Я оборачиваюсь к толпе и зову на помощь. Но это бесполезно. Рев колонок накрывает пляж, будто лавина, подхватывает мой голос и уносит в тишину.
Мне казалось, что я справлюсь самостоятельно. Что я умнее их, что я смогу разобраться, что за тьма живет на этом острове, и сделать так, чтобы она никому больше не навредила.
Но нет.
Это была ошибка. Довериться не тому человеку. После всего, что случилось, нельзя было поступать так опрометчиво.
На мою спину ложится чья-то ладонь. Прикосновение легкое, и я знаю, как это будет выглядеть, если нас увидит кто-нибудь, решивший уйти с вечеринки и оказавшийся в дальней части пляжа. Двое тусовщиков сбежали, чтобы насладиться уединением при луне. Это настолько далеко от правды, что я почти улыбаюсь, бурлящая во мне эйфория почти рассеивается.
Но не до конца.
Потому что я знаю, что эта ладонь означает. И чувствую то, чего остальные – там, позади меня – не чувствуют. Легкий укол ножа, приставленного к моей пояснице.
Прямо у меня над ухом раздается голос, холодный и резкий, музыка его почти не заглушает.
– Вперед. Шевелись.
Я смотрю перед собой на море, которое тянется до самого горизонта, черные волны блестят в свете луны, полной и круглой, как беременный живот. С тех пор как я здесь, этот вид открывался мне не раз – такой красоты я раньше не видела.
Я подчиняюсь и иду. Что мне еще остается?
Басы, рвущиеся из колонок в баре, с каждым шагом стихают, и наконец я оказываюсь так далеко, что музыка звучит лишь в воспоминаниях. Веселящаяся толпа осталась позади, эта часть пляжа погружена в темноту, магазины давно закрыты. Единственный источник света – россыпь звезд над головой.
Я чувствую, как вода лижет мне ступни, и снова оглядываюсь. На таком расстоянии люди кажутся размытыми пятнышками, но я все еще могу различить их трущиеся друг о друга тела, которые силятся почувствовать хоть какую-то близость. Несмотря на хаотичность – из-за наркотиков и алкоголя все натыкаются друг на друга, – их неоновые движения не лишены красоты.
Я уже давно не ощущаю ничего, кроме холода, хотя эти последние несколько дней к коже липла типичная для острова влажность. Говорят, что ярость обжигает, но моя сидела в животе, твердая, как лед, и замораживала вены. Все мои мысли были только о мести. Никогда еще у меня не было такого острого желания причинить боль.

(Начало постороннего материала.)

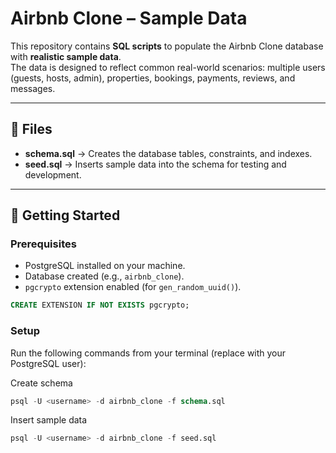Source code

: # Airbnb Clone – Sample Data

This repository contains **SQL scripts** to populate the Airbnb Clone database with **realistic sample data**.  
The data is designed to reflect common real-world scenarios: multiple users (guests, hosts, admin), properties, bookings, payments, reviews, and messages.

---

## 📂 Files
- **schema.sql** → Creates the database tables, constraints, and indexes.  
- **seed.sql** → Inserts sample data into the schema for testing and development.  

---

## 🚀 Getting Started

### Prerequisites
- PostgreSQL installed on your machine.
- Database created (e.g., `airbnb_clone`).
- `pgcrypto` extension enabled (for `gen_random_uuid()`).

```sql
CREATE EXTENSION IF NOT EXISTS pgcrypto;
```

### Setup

Run the following commands from your terminal (replace <username> with your PostgreSQL user):

Create schema
```sql
psql -U <username> -d airbnb_clone -f schema.sql
```

Insert sample data
```sql
psql -U <username> -d airbnb_clone -f seed.sql
```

Но теперь, когда море гладит мои колени, а я, находясь так далеко от остальных и глядя, как они танцуют на пляже в отблесках лунного света, чувствую, что лед ярости наконец тает, прежнее легкое головокружение возвращается.
Чувствовала ли она то же, что и я? Осознание того, как ценна жизнь, которое приходит, когда ее конец уже близок.
Больше я не успеваю ни о чем подумать: ноги перестают двигаться, на моей спине теперь не одна ладонь, а две, и меня силой толкают лицом в воду. Падая, я хватаю ртом воздух, а потом ударяюсь лбом о камни, которыми усеяно морское дно. Но это не все. Меня крепко хватают за шею, удерживая голову под водой, чужие ноги крепко сжали мои бедра, не давая подняться. Я сопротивляюсь, но мой противник почти не двигается. Я вскидываю руки, чтобы за что-нибудь ухватиться, но меня словно бы укутали тяжелым одеялом. Наконец я сжимаю пальцами чужие запястья и провожу по ним ногтями так сильно, как только могу. Но вода все смягчает, и царапин почти не остается.
Соленая вода жжет глаза, и я поневоле их открываю. Мимо, ловко уворачиваясь от выходящих у меня изо рта пузырьков, снуют рыбки: их, очевидно, не волнует, что жизнь вытекает у меня из легких.
Мои руки разжимаются и опускаются, будто мышцы раньше мозга поняли, что сопротивляться бесполезно. И я, как и много раз после того, как она ушла, снова представляю себе ее. Это из-за нее я здесь. Из-за нее мне пришлось всем пожертвовать.
Это о ней я думаю, когда красота воды растворяется в черноте.